----- Records for this exercise

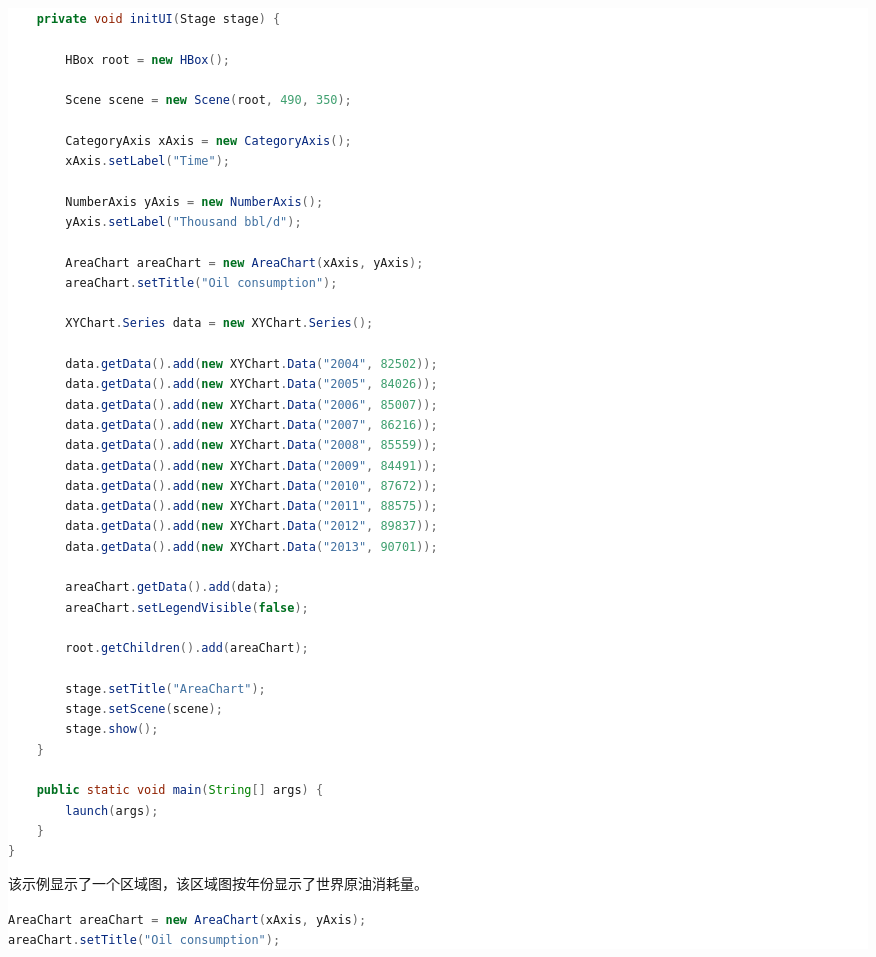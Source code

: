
 ```java
    private void initUI(Stage stage) {

        HBox root = new HBox();

        Scene scene = new Scene(root, 490, 350);

        CategoryAxis xAxis = new CategoryAxis();
        xAxis.setLabel("Time");

        NumberAxis yAxis = new NumberAxis();
        yAxis.setLabel("Thousand bbl/d");

        AreaChart areaChart = new AreaChart(xAxis, yAxis);
        areaChart.setTitle("Oil consumption");

        XYChart.Series data = new XYChart.Series();

        data.getData().add(new XYChart.Data("2004", 82502));
        data.getData().add(new XYChart.Data("2005", 84026));
        data.getData().add(new XYChart.Data("2006", 85007));
        data.getData().add(new XYChart.Data("2007", 86216));
        data.getData().add(new XYChart.Data("2008", 85559));
        data.getData().add(new XYChart.Data("2009", 84491));
        data.getData().add(new XYChart.Data("2010", 87672));
        data.getData().add(new XYChart.Data("2011", 88575));
        data.getData().add(new XYChart.Data("2012", 89837));
        data.getData().add(new XYChart.Data("2013", 90701));

        areaChart.getData().add(data);
        areaChart.setLegendVisible(false);

        root.getChildren().add(areaChart);

        stage.setTitle("AreaChart");
        stage.setScene(scene);
        stage.show();
    }

    public static void main(String[] args) {
        launch(args);
    }
}

```

该示例显示了一个区域图，该区域图按年份显示了世界原油消耗量。

```java
AreaChart areaChart = new AreaChart(xAxis, yAxis);
areaChart.setTitle("Oil consumption");

```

----------

Copy out every line above where "stage" is present.

_Result for this task_.
    private void initUI(Stage stage) {
        stage.setTitle("AreaChart");
        stage.setScene(scene);
        stage.show();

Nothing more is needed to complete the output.